Dal gusto simile a quello dei ceci, ma più delicato, in Italia la cicerchia è protagonista di antiche zuppe regionali, che in passato i contadini mangiavano nei mesi invernali con la pasta o con il pane raffermo, per scaldarsi con un piatto corroborante e poco costoso.
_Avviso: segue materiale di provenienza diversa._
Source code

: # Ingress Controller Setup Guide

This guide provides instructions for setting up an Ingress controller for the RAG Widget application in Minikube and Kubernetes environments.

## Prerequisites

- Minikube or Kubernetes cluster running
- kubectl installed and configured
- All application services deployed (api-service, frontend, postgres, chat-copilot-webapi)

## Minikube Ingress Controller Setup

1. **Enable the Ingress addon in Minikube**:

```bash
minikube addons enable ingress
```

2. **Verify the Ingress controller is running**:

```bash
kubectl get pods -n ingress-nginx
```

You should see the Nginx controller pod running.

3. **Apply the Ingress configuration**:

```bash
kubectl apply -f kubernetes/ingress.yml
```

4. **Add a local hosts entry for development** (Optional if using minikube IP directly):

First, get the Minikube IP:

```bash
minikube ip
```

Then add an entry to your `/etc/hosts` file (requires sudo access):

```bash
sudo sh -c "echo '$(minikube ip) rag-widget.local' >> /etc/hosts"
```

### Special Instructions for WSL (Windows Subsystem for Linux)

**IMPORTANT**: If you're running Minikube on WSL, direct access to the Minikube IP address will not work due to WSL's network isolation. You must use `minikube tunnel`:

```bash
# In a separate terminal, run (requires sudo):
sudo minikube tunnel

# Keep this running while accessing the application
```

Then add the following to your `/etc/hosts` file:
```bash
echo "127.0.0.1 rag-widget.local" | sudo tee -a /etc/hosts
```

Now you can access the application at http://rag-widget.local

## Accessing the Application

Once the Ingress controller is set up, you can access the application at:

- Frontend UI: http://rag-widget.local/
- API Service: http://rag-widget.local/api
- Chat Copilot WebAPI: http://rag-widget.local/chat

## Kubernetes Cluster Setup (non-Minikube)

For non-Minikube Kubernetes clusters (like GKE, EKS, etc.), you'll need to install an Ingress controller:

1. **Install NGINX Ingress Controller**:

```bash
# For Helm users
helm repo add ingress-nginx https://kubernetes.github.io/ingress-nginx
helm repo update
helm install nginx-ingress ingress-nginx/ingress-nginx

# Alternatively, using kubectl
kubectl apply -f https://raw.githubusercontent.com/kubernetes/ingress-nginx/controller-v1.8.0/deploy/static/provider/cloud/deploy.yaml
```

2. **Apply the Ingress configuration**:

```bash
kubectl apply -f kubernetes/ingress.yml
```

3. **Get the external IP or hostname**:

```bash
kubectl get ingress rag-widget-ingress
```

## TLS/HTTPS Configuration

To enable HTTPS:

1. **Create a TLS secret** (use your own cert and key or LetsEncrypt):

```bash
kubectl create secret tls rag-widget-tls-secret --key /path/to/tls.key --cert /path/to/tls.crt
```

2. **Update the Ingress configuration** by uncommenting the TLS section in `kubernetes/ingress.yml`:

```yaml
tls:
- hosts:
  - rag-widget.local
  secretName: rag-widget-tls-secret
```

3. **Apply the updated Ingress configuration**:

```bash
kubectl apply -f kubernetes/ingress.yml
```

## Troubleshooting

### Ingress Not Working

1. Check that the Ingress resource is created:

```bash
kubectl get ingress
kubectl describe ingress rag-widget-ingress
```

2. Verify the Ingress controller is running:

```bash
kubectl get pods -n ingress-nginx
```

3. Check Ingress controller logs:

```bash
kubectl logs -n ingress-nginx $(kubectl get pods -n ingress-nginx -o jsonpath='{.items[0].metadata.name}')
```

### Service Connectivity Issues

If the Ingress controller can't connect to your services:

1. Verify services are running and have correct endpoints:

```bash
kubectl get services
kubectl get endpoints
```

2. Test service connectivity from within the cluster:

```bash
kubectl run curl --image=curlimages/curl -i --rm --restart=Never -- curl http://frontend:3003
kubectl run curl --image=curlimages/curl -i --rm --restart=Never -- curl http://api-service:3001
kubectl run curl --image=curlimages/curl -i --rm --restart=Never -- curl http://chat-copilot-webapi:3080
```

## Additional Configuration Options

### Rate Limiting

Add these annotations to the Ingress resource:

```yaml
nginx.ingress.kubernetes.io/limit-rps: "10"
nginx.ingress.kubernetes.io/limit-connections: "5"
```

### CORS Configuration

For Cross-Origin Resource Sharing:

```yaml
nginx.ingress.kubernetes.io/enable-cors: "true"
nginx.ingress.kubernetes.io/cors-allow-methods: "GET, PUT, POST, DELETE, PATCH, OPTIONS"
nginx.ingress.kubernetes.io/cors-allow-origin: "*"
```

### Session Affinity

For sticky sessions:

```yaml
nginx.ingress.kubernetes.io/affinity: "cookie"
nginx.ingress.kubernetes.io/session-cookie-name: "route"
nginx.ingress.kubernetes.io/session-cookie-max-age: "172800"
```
La ricetta di base si prepara facendo soffriggere sedano, carota, cipolla con olio d’oliva, aggiungendo le cicerchie, ricoprendole con acqua e lasciando cuocere la zuppa per almeno un paio d’ore, finché i legumi saranno diventati teneri.

donnamoderna.com
donnamoderna.com

Ogni regione, poi, ha la sua variante: nelle Marche, per esempio, si aggiunge salsa di pomodoro, lardo o pancetta; in Campania il guanciale; in Toscana le patate o il farro; in Umbria un profumato trito di rosmarino, prezzemolo, salvia e menta; in Molise il lardo e le sagne, una pasta fatta a mano simile alle tagliatelle, ma senza uova; nel Salento gli spunzali (cipollotti freschi).
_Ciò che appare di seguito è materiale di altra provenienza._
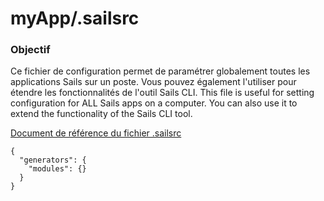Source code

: # myApp/.sailsrc
### Objectif

Ce fichier de configuration permet de paramétrer globalement toutes les applications Sails sur un poste. Vous pouvez également l'utiliser pour étendre les fonctionnalités de l'outil Sails CLI.
This file is useful for setting configuration for ALL Sails apps on a computer.  You can also use it to extend the functionality of the Sails CLI tool.

[Document de référence du fichier .sailsrc](http://sailsjs.org/documentation/reference/Configuration/Configuration.html)



<docmeta name="displayName" value=".sailsrc">

```
{
  "generators": {
    "modules": {}
  }
}
```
Tra le ricette da riscoprire ci sono, ancora, la fracchiata abruzzese, la polenta di farina di cicerchie, condita con alici fritte e peperoni dolci secchi, e il purè, da servire con lo zampone o con le salsicce. Prima di cucinarle, è necessario mettere a bagno le cicerchie in acqua tiepida per almeno 24 ore, per far sì che si ammorbidiscano e perdano la latirina, una sostanza indigesta dal sapore amaro.
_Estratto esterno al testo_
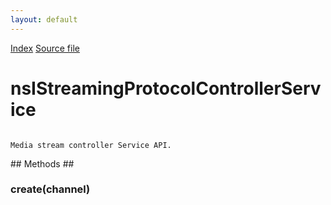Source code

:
```yaml
---
layout: default
---
```

<div id='links'><a href="../index.html">Index</a>
<a href="http://dxr.mozilla.org/mozilla-central/source/netwerk/base/public/nsIStreamingProtocolService.idl">Source file</a>
</div>

# nsIStreamingProtocolControllerService #
<code>  
Media stream controller Service API.  
  
</code>
## Methods ##

### create(channel) ###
Grazie alla loro capacità di crescere nei terreni aridi e di resistere a temperature estreme, le cicerchie per secoli hanno sfamato le famiglie in tempi di carestia e durante le annate peggiori. Poi, con l’arrivo del boom economico e il cambio di gusti e abitudini, sono quasi del tutto scomparse. Da qualche anno, però, stanno lentamente tornando sulle tavole, grazie agli agricoltori di alcune regioni del Centro e Sud della Penisola che ne stanno recuperando la coltivazione. Nel mondo oggi si contano una ventina di varietà: la maggior parte proviene dall’Africa, dall’Asia e del Sud America, dove il consumo è sempre rimasto costante – proprio per la grande adattabilità di cui sono dotate –, mentre nel nostro Paese nascono alcune varietà particolarmente minute e pregiate. Tra queste la Cicerchia di Serra de’ Conti (Ancona), dal sapore dolce, che è rinata grazie a una cooperativa di giovani agricoltori ed è Presidio Slow Food; quella di Campodimele, coltivata in questo minuscolo borgo collinare della provincia di Latina, che tutt’ora viene raccolta mediante battitura manuale della pianta; la cicerchia flegrea, seminata lungo i terrazzamenti dei vigneti della zona, al centro di un progetto di rilancio e valorizzazione ad opera della comunità Slow Food dei Campi Fregrei. E ancora, ben tre varietà siciliane – quella di Monreale, la Giarratana e la Maior Corleone.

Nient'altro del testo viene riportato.